Der Kurs führt über zweieinhalb Kilometer, die zweimal absolviert werden müssen, und gegen Ende der ersten Etappe werde ich erstmals überrundet. Da rasen sie an mir vorbei, die Anwärter auf die vorderen Plätze, und machen regelrecht Fahrtwind. Was solls, ein kleiner Windstoß kommt mir gerade recht. Auf diesem Abschnitt laufe ich direkt in die Spätsommersonne hinein, die gegen Ende des Tages nochmal ordentlich einheizt.
Links und rechts der Strecke geben tausende Zuschauer alles, um uns anzufeuern, und als ich mittendrin im Gewühl Siebenstein entdecke, die sich die Lunge aus dem Leib schreit, weiß ich: Alles wird gut. Wie ein fliegender Teppich trägt mich der Applaus in die zweite Runde. Herrlich. “Und wo lauf ich morgen?”, tönt die Stimme in mir großmäulig.
Ich überhole ein Pärchen, das mich in der ersten Hälfte flott hinter sich gelassen hatte, und schnappe dabei ein ärgerliches “viel zu schnell losgelaufen” auf. Kurz darauf passiere ich zum zweiten mal den Tisch mit den Getränken. Soll ich? Hm. Zu spät – vorbei. Ich biege in die letzte Gerade ein, und nun werden die Beine schwer. Ein Kilometer noch.
Nur noch ein Kilometer! “Beiß die Zähne zusammen!” Die Stimme in mir klingt deutlich kleinlauter als vor ein paar Minuten. Wieder werde ich überholt. “Los, zieh an. Gib alles!” Du hast gut reden, innere Stimme! Du musst ja nicht laufen!
Schließlich hör ich doch auf sie. Sprinte die letzten 200 Meter durch ein Spalier aus klatschenden Händen, seh kein einziges Gesicht, nur das Transparent mit der Aufschrift “Ziel”. Nach 38 Minuten und 40 Sekunden laufe ich drunter durch. Zwei Sekunden später falle ich Siebenstein in die Arme.

5 Kommentare

  1. Bravo!!!! über sechs Minuten schneller als du dachtest. Und es war einfach Klasse ? was sagt die innere Stimme heute? Gibt es einen nächsten Lauf?
    Meine inneres Stimme wollte im übrigen das ich bereits nach der ersten Runde aufgebe. Aber ich hätte mich im nachhinein schrecklich geärgert. Die Schmerzen sind im Ziel vergessen, wenn man aber aufgibt oder garnicht erst antritt hält das viel länger und irgendwie schmerz es dann noch mehr.
    Ich gratuliere (wir haben auch noch ne Ausschreibung für HH übrig ;-))
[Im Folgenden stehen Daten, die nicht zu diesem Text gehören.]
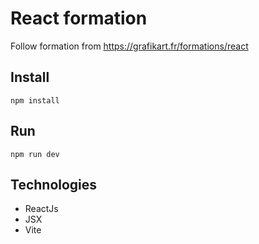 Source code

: # React formation

Follow formation from https://grafikart.fr/formations/react

## Install

```shell
npm install
```

## Run

```shell
npm run dev
```

## Technologies

-   ReactJs
-   JSX
-   Vite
  2. Meine innere Stimme sagt mir, dass es auf jeden Fall einen nächsten Lauf gibt – und dass es nicht der Hamburg-Marathon sein wird! ;) Vielleicht nehme ich mir fürs kommende Jahr die 10-Kilometer-Marke vor… mal sehen. Danke nochmal für deine Tipps – ich hab sie beherzigt und bin gut damit gefahren – äh, gelaufen.

  3. Gute Zeit für diese Distanz für das erste Mal! Ja, wenn man einmal “Blut geleckt” hat… ;o)
    (Habe gestern erstmals wieder trainiert, aber immer noch nicht hundertprozentig schmerzfrei…)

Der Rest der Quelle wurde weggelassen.